**Try it:**
Print the first line of the records below and every line after it, up to and including the line with "요청 URI 복사](./media/custom-domain/user-flow-run-now.png)". Print nothing else.

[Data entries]

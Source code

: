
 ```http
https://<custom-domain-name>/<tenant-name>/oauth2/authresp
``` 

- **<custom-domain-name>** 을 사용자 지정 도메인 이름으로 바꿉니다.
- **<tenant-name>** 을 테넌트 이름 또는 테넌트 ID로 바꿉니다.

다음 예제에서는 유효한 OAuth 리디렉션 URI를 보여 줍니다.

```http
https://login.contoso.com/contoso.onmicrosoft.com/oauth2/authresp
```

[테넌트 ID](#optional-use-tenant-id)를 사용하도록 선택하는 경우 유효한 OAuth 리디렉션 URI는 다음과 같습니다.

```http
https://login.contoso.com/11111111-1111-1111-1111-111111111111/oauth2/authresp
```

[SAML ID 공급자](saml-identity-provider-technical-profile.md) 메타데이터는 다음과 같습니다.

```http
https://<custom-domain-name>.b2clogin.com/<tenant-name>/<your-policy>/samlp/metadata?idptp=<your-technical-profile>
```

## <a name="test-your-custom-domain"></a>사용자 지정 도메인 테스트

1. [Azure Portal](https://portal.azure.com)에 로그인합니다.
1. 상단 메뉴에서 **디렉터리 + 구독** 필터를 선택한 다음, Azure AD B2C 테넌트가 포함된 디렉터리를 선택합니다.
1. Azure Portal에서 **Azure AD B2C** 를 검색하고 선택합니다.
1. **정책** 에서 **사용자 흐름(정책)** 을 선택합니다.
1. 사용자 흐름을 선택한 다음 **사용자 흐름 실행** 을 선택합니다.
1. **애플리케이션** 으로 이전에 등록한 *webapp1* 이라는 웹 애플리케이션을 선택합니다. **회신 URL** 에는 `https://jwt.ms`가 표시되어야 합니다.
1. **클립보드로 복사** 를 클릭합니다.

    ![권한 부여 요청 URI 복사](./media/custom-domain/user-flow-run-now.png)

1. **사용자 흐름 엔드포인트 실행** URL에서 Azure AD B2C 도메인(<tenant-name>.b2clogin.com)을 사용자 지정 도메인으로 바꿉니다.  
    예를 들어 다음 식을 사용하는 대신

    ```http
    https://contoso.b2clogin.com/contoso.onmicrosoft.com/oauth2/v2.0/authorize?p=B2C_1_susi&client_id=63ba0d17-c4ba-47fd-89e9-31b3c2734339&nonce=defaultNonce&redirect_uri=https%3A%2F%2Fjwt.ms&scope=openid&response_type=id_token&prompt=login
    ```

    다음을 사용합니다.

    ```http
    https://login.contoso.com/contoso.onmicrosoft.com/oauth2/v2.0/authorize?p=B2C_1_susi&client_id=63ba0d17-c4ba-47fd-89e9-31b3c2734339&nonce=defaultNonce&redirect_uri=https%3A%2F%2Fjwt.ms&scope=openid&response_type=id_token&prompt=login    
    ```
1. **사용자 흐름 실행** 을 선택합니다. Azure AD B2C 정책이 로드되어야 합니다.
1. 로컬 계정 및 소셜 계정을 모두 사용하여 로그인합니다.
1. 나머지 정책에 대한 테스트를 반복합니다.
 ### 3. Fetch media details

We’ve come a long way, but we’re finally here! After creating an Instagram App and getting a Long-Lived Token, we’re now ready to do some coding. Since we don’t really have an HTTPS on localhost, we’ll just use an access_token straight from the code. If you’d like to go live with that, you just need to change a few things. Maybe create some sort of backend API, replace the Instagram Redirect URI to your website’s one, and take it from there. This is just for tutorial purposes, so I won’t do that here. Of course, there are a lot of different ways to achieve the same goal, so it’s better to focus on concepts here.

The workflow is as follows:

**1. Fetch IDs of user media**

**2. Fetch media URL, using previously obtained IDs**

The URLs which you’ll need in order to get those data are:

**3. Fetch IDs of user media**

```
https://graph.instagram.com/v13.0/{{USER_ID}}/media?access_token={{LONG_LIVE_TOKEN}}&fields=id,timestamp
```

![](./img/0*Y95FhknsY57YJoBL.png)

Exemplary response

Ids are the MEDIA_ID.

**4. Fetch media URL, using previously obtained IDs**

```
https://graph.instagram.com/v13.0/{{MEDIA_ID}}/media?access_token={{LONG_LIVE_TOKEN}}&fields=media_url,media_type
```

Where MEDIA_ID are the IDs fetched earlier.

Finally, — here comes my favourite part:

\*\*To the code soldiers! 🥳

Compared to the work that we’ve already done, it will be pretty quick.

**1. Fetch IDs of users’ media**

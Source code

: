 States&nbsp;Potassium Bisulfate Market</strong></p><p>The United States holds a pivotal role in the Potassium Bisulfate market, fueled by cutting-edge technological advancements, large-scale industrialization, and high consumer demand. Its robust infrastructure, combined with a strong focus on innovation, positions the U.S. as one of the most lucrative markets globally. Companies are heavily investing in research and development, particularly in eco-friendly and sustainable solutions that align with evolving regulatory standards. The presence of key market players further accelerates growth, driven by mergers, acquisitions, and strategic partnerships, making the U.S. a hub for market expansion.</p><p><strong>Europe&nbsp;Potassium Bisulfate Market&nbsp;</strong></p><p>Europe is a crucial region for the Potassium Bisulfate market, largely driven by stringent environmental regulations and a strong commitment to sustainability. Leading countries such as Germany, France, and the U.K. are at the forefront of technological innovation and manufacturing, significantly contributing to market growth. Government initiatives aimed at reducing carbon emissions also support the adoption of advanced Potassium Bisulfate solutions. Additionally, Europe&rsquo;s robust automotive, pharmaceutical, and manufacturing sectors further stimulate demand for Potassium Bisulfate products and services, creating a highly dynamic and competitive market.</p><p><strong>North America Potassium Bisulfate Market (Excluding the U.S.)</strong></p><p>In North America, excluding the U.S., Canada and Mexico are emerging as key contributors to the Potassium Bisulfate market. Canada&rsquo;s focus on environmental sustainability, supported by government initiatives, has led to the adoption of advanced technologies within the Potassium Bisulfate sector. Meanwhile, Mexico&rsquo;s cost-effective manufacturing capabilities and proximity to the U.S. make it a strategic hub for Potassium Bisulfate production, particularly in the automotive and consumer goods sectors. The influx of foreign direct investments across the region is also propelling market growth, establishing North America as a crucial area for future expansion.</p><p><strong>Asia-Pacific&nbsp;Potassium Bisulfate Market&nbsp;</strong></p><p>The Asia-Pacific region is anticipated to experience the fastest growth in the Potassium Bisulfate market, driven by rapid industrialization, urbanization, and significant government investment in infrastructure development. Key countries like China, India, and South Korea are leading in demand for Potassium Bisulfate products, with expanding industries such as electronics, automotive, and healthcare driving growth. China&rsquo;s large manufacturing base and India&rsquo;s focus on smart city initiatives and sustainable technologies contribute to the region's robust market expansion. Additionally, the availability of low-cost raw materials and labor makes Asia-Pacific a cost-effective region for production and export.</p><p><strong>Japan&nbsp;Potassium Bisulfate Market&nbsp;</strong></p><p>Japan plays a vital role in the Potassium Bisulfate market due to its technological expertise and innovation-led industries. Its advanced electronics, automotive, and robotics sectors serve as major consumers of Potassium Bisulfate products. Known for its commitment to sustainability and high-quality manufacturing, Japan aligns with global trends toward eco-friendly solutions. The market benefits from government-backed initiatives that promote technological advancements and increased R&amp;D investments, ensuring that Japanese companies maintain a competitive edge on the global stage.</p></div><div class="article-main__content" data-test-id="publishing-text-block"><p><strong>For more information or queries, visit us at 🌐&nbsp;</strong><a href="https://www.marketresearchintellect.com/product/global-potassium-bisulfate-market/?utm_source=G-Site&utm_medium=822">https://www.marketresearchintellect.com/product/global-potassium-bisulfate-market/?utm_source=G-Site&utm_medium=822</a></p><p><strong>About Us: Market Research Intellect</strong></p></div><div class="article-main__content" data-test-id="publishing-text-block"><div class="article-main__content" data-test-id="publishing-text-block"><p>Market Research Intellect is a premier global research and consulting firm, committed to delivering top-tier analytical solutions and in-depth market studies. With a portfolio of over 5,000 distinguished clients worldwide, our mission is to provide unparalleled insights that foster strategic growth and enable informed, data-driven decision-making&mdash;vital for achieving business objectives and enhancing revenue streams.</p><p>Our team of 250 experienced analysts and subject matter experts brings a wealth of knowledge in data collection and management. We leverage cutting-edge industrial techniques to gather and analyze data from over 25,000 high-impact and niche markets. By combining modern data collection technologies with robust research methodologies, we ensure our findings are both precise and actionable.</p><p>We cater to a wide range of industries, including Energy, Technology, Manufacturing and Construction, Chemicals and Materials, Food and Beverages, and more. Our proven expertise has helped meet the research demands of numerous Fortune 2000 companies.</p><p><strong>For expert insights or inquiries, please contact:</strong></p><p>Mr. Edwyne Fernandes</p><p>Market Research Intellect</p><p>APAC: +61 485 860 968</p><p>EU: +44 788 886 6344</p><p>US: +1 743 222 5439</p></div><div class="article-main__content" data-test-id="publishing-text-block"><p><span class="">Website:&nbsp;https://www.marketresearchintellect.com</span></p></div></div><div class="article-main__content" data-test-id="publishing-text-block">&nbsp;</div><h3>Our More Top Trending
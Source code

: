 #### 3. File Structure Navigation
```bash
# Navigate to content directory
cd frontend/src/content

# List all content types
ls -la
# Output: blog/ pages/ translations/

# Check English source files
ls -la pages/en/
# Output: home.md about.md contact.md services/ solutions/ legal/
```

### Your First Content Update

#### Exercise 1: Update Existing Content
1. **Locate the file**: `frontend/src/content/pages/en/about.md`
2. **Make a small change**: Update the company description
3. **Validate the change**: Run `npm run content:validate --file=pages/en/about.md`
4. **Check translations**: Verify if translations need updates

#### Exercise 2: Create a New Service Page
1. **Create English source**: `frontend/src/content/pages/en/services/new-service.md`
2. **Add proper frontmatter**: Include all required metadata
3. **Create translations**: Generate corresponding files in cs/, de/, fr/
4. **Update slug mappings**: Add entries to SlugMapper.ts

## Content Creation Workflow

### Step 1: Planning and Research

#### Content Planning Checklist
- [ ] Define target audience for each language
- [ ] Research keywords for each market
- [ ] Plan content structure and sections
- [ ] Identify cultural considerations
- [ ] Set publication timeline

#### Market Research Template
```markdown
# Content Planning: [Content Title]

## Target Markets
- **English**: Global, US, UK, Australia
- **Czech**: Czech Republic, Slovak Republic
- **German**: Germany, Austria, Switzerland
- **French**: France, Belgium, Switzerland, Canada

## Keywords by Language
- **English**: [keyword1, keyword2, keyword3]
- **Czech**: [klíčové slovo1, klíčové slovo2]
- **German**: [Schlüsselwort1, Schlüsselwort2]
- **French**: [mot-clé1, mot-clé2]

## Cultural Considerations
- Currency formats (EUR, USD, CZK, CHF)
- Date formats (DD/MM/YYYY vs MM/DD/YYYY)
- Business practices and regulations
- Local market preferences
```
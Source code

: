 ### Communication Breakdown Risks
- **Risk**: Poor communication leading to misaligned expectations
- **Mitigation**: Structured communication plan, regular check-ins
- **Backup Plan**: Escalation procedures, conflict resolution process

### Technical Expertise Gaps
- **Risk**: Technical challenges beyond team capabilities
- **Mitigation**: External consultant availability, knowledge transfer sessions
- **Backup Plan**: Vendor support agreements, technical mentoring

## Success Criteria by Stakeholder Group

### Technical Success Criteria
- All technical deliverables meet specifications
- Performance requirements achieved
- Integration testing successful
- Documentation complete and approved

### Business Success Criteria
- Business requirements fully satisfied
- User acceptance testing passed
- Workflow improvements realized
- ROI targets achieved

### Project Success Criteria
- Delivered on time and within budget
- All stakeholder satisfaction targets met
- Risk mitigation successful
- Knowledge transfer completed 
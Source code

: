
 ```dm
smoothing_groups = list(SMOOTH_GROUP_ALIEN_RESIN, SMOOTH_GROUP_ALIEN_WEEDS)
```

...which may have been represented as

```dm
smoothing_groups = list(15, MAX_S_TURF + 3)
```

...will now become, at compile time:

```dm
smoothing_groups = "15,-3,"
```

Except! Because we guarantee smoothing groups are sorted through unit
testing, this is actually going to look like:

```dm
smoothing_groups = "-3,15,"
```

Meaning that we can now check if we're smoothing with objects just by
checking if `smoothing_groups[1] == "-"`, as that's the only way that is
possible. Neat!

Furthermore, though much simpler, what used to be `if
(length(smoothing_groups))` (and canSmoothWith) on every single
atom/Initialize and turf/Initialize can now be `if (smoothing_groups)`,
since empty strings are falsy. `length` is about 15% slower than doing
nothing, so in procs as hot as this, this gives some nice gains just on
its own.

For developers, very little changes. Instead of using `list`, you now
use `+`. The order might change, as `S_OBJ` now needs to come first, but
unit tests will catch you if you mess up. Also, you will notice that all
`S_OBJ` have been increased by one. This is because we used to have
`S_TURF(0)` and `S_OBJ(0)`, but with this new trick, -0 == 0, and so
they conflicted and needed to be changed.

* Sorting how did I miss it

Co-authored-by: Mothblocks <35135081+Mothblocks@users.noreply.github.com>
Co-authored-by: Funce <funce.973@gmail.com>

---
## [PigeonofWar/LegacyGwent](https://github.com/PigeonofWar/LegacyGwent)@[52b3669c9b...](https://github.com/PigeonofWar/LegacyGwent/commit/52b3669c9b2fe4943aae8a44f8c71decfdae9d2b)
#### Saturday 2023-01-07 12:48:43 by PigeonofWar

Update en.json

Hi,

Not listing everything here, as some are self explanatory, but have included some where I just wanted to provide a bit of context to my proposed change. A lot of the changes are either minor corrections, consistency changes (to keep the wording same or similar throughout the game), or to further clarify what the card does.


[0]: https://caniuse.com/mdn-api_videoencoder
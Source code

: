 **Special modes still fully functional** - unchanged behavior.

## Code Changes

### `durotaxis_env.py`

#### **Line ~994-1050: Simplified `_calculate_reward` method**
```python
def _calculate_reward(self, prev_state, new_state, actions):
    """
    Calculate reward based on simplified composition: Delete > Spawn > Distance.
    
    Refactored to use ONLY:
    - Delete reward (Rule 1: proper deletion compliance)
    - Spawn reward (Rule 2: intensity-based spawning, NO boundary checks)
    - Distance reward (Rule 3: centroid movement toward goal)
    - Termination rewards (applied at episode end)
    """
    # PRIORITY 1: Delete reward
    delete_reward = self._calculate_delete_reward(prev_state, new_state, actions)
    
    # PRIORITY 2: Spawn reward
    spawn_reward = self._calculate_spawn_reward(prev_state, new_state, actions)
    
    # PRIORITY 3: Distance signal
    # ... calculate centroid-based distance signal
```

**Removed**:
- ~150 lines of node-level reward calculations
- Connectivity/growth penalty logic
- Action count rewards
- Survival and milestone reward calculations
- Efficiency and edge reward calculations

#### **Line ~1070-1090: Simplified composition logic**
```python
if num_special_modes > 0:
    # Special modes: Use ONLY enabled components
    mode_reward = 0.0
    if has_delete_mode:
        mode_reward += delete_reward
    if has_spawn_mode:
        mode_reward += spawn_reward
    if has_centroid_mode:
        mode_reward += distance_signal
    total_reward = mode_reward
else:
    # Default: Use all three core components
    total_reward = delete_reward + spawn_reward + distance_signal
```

**Written response:**
Source code

:
 ```http
https://<custom-domain-name>/<tenant-name>/oauth2/authresp
``` 

- **<custom-domain-name>** 을 사용자 지정 도메인 이름으로 바꿉니다.
- **<tenant-name>** 을 테넌트 이름 또는 테넌트 ID로 바꿉니다.

다음 예제에서는 유효한 OAuth 리디렉션 URI를 보여 줍니다.

```http
https://login.contoso.com/contoso.onmicrosoft.com/oauth2/authresp
```

[테넌트 ID](#optional-use-tenant-id)를 사용하도록 선택하는 경우 유효한 OAuth 리디렉션 URI는 다음과 같습니다.

```http
https://login.contoso.com/11111111-1111-1111-1111-111111111111/oauth2/authresp
```

[SAML ID 공급자](saml-identity-provider-technical-profile.md) 메타데이터는 다음과 같습니다.

```http
https://<custom-domain-name>.b2clogin.com/<tenant-name>/<your-policy>/samlp/metadata?idptp=<your-technical-profile>
```

## <a name="test-your-custom-domain"></a>사용자 지정 도메인 테스트

1. [Azure Portal](https://portal.azure.com)에 로그인합니다.
1. 상단 메뉴에서 **디렉터리 + 구독** 필터를 선택한 다음, Azure AD B2C 테넌트가 포함된 디렉터리를 선택합니다.
1. Azure Portal에서 **Azure AD B2C** 를 검색하고 선택합니다.
1. **정책** 에서 **사용자 흐름(정책)** 을 선택합니다.
1. 사용자 흐름을 선택한 다음 **사용자 흐름 실행** 을 선택합니다.
1. **애플리케이션** 으로 이전에 등록한 *webapp1* 이라는 웹 애플리케이션을 선택합니다. **회신 URL** 에는 `https://jwt.ms`가 표시되어야 합니다.
1. **클립보드로 복사** 를 클릭합니다.

    ![권한 부여 요청 URI 복사](./media/custom-domain/user-flow-run-now.png)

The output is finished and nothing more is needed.